とても楽しそうな声音はまるでオルゴールのように心地よく、身体の隅々まで癒されるようだ。
やがてほどなくして洗い物も終わり、母親はミクとルカの様子を見に戻る。いつの間にか二人の騒ぎ声がすっかりとおとなしくなっていたので、少し気になっていた。

「…あらら」

リビングに入ればソファーの上でミクがルカの上に覆いかぶさるように眠っている。
おなかがいっぱいになったところで眠気が襲ってきたのか、じゃれ合っていたら疲れてしまったのかそれは分からない。
しかし、天使のような寝顔の前ではそれも些細なことだ。

「ほんとに二人は仲がいいわね」

起こさないように小さくクスクスと笑い声をあげて、母親はシーツを取りに行く。
その間も寝返りを打つようにミクはルカをきゅっとつかんでいた。どうやら離す様子はなさそうだ。もしかしたら夢の中でもじゃれ合ったりしているのだろうか。
パタパタとスリッパの音とともに母親が帰ってきて、二人にシーツを被せていく。母親らしく慈愛の笑みを浮かべて、とても楽しそうに二人の様子を眺めている。
ふと母親の目に二人の唇がかすかに緩んでいくさまが飛び込んできた。やはり幸せな夢見心地に身を任せているらしい。
このまま二人を眺めているのも悪くなかったが、もうすぐ愛しい人が帰ってくるころだ。残りの家事をさっさと片付けてしまおうとゆっくりと腰を上げる。

「おやすみミク、ルカ」

そう言い残して母親はリビングを後にする。
リビングに残されて、ソファーで気持ち良く寝息を立てている二人は、目を覚ますまでの間をとても穏やかな、母親が天使の寝顔と形容したのも頷けるような幸せそうな寝顔をしていた。

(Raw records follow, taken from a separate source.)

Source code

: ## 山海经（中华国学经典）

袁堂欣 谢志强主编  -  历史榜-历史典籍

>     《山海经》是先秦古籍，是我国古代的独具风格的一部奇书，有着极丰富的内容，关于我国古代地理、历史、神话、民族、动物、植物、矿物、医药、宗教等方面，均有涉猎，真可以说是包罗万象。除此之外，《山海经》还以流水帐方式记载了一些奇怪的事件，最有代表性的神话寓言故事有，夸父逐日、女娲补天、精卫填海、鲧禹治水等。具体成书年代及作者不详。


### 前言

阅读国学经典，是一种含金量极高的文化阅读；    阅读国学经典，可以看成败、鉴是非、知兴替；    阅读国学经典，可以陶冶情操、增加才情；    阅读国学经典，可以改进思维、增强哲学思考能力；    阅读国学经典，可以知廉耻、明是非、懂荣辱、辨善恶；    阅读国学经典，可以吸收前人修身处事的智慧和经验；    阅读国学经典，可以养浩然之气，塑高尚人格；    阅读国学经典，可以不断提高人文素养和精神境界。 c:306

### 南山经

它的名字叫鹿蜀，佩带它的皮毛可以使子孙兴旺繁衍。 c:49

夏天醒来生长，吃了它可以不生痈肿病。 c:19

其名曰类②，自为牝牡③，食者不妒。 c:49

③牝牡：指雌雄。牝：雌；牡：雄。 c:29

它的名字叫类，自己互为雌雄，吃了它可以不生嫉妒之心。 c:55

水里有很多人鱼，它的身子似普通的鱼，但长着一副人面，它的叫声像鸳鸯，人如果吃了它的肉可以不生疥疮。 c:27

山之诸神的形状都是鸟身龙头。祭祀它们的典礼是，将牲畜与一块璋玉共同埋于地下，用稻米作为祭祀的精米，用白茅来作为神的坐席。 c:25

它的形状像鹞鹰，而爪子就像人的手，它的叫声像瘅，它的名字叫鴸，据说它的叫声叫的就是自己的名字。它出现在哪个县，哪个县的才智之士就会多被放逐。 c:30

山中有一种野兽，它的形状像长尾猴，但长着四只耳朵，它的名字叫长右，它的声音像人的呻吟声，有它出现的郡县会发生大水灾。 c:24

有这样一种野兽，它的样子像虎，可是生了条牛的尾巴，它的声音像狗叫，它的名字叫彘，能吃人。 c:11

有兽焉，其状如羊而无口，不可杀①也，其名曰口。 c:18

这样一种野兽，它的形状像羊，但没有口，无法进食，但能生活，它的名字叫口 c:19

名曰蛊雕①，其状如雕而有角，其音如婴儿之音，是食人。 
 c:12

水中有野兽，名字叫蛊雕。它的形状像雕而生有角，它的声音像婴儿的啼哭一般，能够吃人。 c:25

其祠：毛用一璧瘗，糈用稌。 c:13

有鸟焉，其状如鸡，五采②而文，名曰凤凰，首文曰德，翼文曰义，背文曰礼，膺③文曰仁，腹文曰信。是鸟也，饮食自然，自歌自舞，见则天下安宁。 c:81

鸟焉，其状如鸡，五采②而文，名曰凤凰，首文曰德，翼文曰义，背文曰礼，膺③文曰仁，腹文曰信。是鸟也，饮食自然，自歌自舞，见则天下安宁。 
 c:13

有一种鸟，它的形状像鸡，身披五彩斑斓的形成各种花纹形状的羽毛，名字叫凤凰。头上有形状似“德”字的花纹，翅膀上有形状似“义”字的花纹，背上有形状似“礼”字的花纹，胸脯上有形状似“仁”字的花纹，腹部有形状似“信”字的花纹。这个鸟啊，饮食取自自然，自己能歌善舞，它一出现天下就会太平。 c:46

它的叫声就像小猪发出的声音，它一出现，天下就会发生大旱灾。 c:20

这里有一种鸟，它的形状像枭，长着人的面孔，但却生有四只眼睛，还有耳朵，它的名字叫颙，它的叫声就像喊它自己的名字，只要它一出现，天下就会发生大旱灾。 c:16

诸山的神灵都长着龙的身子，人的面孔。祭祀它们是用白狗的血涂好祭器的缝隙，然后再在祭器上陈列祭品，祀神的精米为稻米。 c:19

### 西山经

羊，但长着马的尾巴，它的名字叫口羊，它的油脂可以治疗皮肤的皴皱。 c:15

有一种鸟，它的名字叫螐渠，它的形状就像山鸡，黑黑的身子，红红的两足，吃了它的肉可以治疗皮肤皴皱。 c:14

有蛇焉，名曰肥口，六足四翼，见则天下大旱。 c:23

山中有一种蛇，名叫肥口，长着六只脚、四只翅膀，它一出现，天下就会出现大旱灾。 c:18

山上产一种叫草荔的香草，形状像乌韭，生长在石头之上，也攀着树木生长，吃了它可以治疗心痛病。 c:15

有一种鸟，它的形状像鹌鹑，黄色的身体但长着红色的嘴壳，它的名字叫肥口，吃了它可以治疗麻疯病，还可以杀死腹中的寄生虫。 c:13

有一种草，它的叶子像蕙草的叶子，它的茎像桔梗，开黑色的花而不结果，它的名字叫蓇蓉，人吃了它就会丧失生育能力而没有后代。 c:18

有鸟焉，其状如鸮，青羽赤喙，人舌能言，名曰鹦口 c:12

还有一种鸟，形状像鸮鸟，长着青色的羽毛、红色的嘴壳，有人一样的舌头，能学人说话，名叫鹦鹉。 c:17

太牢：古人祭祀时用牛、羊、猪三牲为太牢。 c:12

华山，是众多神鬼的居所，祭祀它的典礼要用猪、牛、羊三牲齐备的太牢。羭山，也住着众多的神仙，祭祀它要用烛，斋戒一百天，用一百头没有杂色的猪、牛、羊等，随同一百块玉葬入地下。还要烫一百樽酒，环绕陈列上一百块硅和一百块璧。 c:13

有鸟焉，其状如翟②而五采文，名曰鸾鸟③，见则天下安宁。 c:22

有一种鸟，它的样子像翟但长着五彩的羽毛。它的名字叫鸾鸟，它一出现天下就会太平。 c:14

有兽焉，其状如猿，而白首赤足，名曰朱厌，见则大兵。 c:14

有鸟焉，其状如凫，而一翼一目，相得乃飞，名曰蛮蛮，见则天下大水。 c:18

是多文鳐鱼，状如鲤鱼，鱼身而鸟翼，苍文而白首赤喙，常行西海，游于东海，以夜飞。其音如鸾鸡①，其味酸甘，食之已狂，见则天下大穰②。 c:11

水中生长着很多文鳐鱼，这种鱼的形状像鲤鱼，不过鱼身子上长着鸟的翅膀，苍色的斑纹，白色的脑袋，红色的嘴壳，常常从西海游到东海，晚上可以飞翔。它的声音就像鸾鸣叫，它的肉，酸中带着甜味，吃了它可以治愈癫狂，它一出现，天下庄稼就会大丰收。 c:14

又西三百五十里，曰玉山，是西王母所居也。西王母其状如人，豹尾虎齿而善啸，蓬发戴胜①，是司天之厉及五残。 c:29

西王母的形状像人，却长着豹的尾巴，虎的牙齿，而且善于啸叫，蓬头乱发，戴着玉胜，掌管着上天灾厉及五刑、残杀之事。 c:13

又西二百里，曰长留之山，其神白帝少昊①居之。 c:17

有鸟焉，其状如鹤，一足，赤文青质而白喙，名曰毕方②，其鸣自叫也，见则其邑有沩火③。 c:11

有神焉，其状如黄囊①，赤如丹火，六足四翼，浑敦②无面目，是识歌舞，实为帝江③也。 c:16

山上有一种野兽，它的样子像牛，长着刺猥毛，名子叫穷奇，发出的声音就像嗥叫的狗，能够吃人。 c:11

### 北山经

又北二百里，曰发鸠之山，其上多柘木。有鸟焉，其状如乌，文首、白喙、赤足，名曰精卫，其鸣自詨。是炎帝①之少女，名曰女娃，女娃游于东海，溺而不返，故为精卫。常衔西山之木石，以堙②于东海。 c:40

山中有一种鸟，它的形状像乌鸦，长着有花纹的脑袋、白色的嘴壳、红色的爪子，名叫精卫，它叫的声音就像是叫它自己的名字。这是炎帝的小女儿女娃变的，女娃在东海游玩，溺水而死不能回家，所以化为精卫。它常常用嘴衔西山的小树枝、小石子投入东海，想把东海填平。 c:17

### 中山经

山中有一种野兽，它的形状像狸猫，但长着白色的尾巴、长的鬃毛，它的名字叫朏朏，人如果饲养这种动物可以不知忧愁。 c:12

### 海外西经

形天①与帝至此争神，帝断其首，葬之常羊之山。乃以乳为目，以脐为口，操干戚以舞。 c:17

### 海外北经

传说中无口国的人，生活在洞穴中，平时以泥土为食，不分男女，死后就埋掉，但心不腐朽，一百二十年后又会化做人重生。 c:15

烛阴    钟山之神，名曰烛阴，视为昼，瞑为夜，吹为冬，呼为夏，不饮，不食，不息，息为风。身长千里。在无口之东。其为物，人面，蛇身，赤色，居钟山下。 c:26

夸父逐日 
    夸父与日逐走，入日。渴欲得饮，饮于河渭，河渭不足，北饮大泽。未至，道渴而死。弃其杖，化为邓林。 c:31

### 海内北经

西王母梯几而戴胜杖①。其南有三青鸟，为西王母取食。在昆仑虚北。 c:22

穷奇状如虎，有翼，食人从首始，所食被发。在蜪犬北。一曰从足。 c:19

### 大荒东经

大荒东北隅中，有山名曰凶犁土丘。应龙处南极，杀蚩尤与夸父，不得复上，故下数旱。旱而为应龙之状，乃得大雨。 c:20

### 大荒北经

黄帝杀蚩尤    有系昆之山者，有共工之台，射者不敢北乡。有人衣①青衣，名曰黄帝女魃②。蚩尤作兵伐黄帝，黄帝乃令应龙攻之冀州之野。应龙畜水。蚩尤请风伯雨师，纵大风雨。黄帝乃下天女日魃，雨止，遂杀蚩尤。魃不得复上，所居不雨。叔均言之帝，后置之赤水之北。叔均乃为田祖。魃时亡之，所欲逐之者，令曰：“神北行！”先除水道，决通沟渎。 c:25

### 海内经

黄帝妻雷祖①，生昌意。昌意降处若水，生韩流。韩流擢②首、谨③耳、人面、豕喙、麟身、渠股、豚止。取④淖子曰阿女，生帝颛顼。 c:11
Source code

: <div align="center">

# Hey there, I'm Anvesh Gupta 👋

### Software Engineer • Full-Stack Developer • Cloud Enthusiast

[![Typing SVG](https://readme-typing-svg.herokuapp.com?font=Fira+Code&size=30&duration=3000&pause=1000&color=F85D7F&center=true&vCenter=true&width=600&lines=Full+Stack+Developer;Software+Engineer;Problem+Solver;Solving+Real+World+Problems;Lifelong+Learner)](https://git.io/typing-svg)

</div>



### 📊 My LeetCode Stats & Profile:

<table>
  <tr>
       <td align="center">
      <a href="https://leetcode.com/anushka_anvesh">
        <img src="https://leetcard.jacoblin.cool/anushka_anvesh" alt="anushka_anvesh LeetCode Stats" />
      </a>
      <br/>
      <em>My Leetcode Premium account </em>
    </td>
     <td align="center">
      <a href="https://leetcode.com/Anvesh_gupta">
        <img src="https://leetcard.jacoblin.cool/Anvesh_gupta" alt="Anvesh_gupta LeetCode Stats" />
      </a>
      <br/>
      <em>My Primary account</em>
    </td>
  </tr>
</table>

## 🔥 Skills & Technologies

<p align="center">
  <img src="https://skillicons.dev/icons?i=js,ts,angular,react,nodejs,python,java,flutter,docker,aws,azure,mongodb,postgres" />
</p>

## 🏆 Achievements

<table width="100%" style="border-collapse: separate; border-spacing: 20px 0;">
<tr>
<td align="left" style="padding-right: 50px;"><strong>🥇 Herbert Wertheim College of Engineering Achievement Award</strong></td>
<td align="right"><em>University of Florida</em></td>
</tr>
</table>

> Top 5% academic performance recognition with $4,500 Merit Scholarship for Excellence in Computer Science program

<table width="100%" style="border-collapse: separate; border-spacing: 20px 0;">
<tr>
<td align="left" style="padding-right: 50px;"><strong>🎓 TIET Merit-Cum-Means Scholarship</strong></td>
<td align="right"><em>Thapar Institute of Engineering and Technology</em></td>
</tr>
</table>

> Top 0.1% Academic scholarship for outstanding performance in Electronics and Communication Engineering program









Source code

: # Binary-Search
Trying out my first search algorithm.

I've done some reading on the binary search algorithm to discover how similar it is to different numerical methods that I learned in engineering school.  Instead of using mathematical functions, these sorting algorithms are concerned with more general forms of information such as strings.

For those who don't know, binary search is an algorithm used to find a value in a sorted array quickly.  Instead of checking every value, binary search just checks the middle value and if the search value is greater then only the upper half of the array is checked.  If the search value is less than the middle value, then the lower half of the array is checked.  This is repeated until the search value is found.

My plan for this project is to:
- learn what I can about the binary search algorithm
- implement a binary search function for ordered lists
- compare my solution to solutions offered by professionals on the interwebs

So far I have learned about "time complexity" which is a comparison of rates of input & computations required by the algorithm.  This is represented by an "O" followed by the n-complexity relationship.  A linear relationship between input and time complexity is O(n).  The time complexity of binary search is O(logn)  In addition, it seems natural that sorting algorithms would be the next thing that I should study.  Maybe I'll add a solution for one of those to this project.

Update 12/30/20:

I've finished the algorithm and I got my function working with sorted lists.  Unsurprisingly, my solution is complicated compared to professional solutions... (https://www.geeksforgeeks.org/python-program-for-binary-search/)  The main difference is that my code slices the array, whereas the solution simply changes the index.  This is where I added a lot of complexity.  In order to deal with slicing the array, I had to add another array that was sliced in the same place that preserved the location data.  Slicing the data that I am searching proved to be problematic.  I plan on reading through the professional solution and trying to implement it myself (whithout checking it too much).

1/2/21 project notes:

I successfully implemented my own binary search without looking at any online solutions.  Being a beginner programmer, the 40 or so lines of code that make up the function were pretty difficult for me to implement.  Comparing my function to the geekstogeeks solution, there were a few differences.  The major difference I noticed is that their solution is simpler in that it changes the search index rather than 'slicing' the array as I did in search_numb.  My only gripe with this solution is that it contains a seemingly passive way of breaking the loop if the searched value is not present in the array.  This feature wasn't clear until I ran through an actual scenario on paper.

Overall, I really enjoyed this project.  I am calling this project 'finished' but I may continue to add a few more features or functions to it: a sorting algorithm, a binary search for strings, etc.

あいのさんのちびネギトロことねぎちゃんとろちゃんがあまりにも可愛くて、気が付けば自分もちびネギトロを書いていました

ちなみにタイトルは同じですが、前回のおひるねぎとろとは全く関係がありません

あいのさん、名前を載せてもいい許可をいただくなどいろいろとありがとうございました!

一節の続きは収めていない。